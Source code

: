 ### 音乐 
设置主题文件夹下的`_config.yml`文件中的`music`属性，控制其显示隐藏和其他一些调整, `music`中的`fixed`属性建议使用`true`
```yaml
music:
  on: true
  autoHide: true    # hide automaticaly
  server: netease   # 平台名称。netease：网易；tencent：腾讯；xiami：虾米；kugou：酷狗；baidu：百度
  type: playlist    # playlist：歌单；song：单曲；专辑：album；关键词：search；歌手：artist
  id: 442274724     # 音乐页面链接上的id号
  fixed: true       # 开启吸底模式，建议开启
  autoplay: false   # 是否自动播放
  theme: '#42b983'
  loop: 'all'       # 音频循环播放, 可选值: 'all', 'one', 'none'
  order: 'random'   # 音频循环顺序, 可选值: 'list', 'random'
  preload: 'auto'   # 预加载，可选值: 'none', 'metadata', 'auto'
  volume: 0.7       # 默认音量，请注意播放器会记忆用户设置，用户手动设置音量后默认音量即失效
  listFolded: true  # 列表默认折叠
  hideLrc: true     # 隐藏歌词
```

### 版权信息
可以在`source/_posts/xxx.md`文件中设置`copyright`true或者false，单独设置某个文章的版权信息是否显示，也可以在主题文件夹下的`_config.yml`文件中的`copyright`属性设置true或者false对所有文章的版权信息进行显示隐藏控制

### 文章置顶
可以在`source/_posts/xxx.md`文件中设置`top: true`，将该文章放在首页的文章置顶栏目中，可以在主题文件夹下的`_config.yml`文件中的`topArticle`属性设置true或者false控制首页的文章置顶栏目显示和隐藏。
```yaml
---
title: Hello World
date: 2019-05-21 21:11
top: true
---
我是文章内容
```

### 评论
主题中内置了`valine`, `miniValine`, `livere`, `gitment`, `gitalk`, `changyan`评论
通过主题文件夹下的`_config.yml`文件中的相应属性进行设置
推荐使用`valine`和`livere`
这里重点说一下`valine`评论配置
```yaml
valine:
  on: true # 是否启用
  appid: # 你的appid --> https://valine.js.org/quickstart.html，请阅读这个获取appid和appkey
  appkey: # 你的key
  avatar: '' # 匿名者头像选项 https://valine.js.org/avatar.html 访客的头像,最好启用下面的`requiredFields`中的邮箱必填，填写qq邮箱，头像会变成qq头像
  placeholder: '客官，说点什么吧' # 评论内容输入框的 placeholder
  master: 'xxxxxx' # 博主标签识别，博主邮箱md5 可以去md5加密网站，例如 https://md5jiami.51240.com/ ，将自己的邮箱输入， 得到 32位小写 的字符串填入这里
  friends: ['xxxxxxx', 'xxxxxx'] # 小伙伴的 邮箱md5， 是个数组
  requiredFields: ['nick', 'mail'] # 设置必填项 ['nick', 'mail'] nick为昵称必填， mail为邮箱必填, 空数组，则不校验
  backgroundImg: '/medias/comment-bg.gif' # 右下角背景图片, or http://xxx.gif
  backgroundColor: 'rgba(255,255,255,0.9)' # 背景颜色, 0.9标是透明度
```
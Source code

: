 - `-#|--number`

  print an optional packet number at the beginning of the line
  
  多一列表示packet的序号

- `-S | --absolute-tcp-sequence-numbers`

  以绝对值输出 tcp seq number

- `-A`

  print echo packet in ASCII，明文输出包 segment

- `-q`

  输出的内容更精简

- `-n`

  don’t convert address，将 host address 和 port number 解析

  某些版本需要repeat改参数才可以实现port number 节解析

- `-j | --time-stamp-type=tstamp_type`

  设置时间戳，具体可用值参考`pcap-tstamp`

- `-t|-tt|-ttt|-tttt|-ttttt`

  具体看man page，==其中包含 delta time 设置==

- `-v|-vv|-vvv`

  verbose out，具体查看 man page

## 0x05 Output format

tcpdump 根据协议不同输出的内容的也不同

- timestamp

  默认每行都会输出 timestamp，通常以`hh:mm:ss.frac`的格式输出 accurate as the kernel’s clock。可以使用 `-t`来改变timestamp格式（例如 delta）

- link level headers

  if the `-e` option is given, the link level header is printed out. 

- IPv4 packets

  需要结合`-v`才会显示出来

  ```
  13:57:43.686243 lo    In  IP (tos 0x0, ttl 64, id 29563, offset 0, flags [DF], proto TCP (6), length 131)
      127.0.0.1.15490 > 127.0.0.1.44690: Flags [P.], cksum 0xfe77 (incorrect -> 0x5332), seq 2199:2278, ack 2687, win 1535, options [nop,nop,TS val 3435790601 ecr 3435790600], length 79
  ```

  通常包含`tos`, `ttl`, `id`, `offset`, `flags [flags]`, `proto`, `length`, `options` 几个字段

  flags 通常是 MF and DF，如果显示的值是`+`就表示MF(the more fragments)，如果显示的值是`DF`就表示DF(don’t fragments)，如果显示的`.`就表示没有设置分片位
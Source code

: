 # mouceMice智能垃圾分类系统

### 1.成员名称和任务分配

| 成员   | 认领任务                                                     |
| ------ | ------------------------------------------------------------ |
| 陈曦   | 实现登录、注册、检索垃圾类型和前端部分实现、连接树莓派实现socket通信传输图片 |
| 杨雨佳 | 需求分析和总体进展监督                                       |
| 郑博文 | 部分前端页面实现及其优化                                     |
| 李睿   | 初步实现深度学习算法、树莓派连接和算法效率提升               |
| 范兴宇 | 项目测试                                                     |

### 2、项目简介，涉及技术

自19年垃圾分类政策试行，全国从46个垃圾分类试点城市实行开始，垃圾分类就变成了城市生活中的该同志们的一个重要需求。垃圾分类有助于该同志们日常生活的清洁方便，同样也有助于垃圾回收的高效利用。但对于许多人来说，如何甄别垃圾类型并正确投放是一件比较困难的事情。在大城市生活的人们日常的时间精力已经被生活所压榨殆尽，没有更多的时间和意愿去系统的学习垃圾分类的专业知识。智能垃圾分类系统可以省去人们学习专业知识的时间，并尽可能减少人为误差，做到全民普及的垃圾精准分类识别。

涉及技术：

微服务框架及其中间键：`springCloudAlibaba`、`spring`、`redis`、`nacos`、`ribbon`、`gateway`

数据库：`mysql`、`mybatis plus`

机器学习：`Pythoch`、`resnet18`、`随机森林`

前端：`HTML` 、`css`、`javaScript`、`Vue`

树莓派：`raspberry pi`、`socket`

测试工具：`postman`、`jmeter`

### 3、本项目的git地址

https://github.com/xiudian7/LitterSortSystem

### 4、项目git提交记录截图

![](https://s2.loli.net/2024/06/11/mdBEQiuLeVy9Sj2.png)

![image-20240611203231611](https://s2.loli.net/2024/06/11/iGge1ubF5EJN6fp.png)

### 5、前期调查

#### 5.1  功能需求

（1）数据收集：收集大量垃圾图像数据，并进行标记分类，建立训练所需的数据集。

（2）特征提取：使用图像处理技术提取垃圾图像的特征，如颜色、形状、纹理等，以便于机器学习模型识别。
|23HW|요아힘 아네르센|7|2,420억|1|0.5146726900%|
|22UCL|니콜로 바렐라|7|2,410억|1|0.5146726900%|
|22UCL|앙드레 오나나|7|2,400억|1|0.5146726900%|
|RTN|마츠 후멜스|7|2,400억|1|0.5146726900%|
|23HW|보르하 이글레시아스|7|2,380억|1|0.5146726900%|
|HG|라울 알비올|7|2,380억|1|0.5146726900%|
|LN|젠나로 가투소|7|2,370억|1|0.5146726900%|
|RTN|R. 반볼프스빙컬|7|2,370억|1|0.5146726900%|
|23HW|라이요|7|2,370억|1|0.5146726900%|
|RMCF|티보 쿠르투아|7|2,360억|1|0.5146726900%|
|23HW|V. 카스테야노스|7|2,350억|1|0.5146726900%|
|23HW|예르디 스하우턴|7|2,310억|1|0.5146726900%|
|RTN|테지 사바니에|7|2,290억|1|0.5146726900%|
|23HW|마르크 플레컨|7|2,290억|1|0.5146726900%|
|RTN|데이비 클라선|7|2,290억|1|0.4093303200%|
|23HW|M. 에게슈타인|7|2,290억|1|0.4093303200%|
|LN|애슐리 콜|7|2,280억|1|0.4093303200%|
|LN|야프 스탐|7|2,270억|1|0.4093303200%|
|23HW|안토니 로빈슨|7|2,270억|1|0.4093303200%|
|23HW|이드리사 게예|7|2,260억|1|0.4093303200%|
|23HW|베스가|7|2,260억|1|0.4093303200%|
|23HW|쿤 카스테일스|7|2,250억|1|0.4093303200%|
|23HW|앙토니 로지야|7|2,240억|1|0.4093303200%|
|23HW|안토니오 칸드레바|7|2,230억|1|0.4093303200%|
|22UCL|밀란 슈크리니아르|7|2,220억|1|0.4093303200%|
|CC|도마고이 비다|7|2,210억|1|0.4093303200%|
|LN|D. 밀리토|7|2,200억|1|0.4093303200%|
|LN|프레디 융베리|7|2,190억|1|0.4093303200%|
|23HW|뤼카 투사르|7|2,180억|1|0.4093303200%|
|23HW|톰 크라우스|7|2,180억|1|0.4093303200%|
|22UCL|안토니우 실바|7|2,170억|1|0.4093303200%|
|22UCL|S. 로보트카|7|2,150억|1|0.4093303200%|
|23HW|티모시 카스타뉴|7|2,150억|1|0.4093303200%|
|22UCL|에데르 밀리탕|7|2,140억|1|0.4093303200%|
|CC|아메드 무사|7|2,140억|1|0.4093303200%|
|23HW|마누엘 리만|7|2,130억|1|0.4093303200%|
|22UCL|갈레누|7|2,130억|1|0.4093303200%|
==============================
▶ _WORK ITEM_:
Return each full line of the entries that contains the word "offset".

▶ _ANSWER TO THE EXERCISE_:
  13:57:43.686243 lo    In  IP (tos 0x0, ttl 64, id 29563, offset 0, flags [DF], proto TCP (6), length 131)
  通常包含`tos`, `ttl`, `id`, `offset`, `flags [flags]`, `proto`, `length`, `options` 几个字段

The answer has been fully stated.